Disaggregating the Blockchain Stack

Today’s cryptoverse is multi-chain and rollup-rich. But this wasn't always the case. Not long ago, Ethereum was without scaling solutions and faced headwinds as new dapps constrained blockspace to the point where a simple transaction required $200 in gas fees. This priced out retail investors, baptized skeptics, and armed Web3 critics, who joyfully celebrated the death of crypto.

As all eyes were on Ethereum, the community dug in and re-centered its focus to address the rising gas fees. This pivot led to Ethereum adopting a rollup-centric roadmap, setting the stage for innovate products like Optimism, Arbitrum, and Zksync.

This pivot is today’s story, and in this article I explore how Ethereum has, and will continue, to transition from a monolithic chain to Web3’s preferred settlement layer.

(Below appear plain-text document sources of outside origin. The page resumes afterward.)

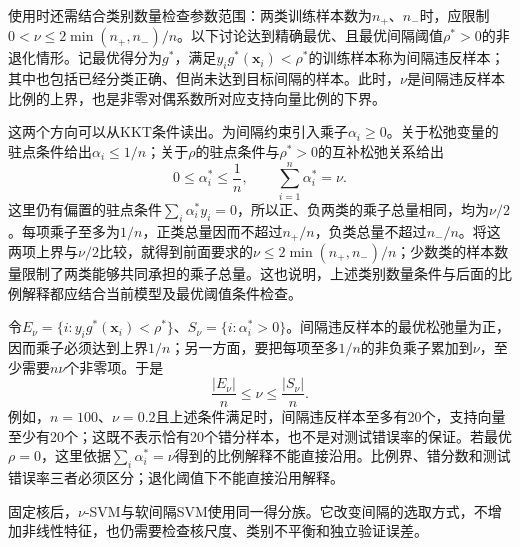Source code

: 使用时还需结合类别数量检查参数范围：两类训练样本数为$n_+$、$n_-$时，应限制$0<\nu\leq2\min(n_+,n_-)/n$。以下讨论达到精确最优、且最优间隔阈值$\rho^\ast>0$的非退化情形。记最优得分为$g^\ast$，满足$y_i g^\ast(\bm{x}_i)<\rho^\ast$的训练样本称为间隔违反样本；其中也包括已经分类正确、但尚未达到目标间隔的样本。此时，$\nu$是间隔违反样本比例的上界，也是非零对偶系数所对应支持向量比例的下界。

这两个方向可以从KKT条件读出。为间隔约束引入乘子$\alpha_i\geq0$。关于松弛变量的驻点条件给出$\alpha_i\leq1/n$；关于$\rho$的驻点条件与$\rho^\ast>0$的互补松弛关系给出
\[
  0\leq\alpha_i^\ast\leq\frac1n,
  \qquad \sum_{i=1}^{n}\alpha_i^\ast=\nu.
\]
这里仍有偏置的驻点条件$\sum_i\alpha_i^\ast y_i=0$，所以正、负两类的乘子总量相同，均为$\nu/2$。每项乘子至多为$1/n$，正类总量因而不超过$n_+/n$，负类总量不超过$n_-/n$。将这两项上界与$\nu/2$比较，就得到前面要求的$\nu\leq2\min(n_+,n_-)/n$；少数类的样本数量限制了两类能够共同承担的乘子总量。这也说明，上述类别数量条件与后面的比例解释都应结合当前模型及最优阈值条件检查。

令$E_\nu=\{i:y_i g^\ast(\bm{x}_i)<\rho^\ast\}$、$S_\nu=\{i:\alpha_i^\ast>0\}$。间隔违反样本的最优松弛量为正，因而乘子必须达到上界$1/n$；另一方面，要把每项至多$1/n$的非负乘子累加到$\nu$，至少需要$n\nu$个非零项。于是
\begin{equation}
  \frac{|E_\nu|}{n}\leq\nu\leq\frac{|S_\nu|}{n}.
  \label{eq:classification-nu-svm-proportions}
\end{equation}
例如，$n=100$、$\nu=0.2$且上述条件满足时，间隔违反样本至多有20个，支持向量至少有20个；这既不表示恰有20个错分样本，也不是对测试错误率的保证。若最优$\rho=0$，这里依据$\sum_i\alpha_i^\ast=\nu$得到的比例解释不能直接沿用。比例界、错分数和测试错误率三者必须区分；退化阈值下不能直接沿用解释。

固定核后，$\nu$-SVM与软间隔SVM使用同一得分族。它改变间隔的选取方式，不增加非线性特征，也仍需要检查核尺度、类别不平衡和独立验证误差。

More specifically, I will cover:

  • What makes a blockchain "monolithic"

  • Why monolithic blockchains struggle to scale

  • How rollups solve some of these challenges

  • Why rollups represent the first step to a more modular blockchain design space

  • Tradeoffs and risks to disaggregating blockchain components

A Primer on Monolithic Blockchains

Monolithic blockchains do it all. They execute transactions. They facilitate consensus. They make transaction data available to stakeholders. And they can also settle (i.e., validate and arbitrate) transactions for other blockchains.

Let's define these four components in the context of Ethereum:

Execution

When a miner wants to create a block, it pulls transactions out of a pool, validates each transaction, orders them into a block, and computes the block's state root. The state root is a single output, resembling a snapshot that reflects all the account balances after applying the block's transactions. Here, a miner is executing each transaction to transition the blockchain’s state form A to B (e.g., Alice sends Bob 2 Eth. Old state: Alice 5 ETH, Bob 10 ETH; New State: Alice 3 ETH, Bob 12 ETH).

Consensus

Reaching consensus means nodes agree on the order in which transactions are processed. When a new block (a) is proposed, nodes can reach consensus by explicitly or implicitly attesting to the block. To explicitly attest, nodes submit votes, just like you would in a presidential election. To implicitly attest, nodes choose to build on top of the proposed block, contributing to the longest chain (i.e., Nakamoto Consensus). Ethereum currently follows the Nakamoto Consensus design but plans to transition to a an explicit voting implementation with its shift to proof of stake.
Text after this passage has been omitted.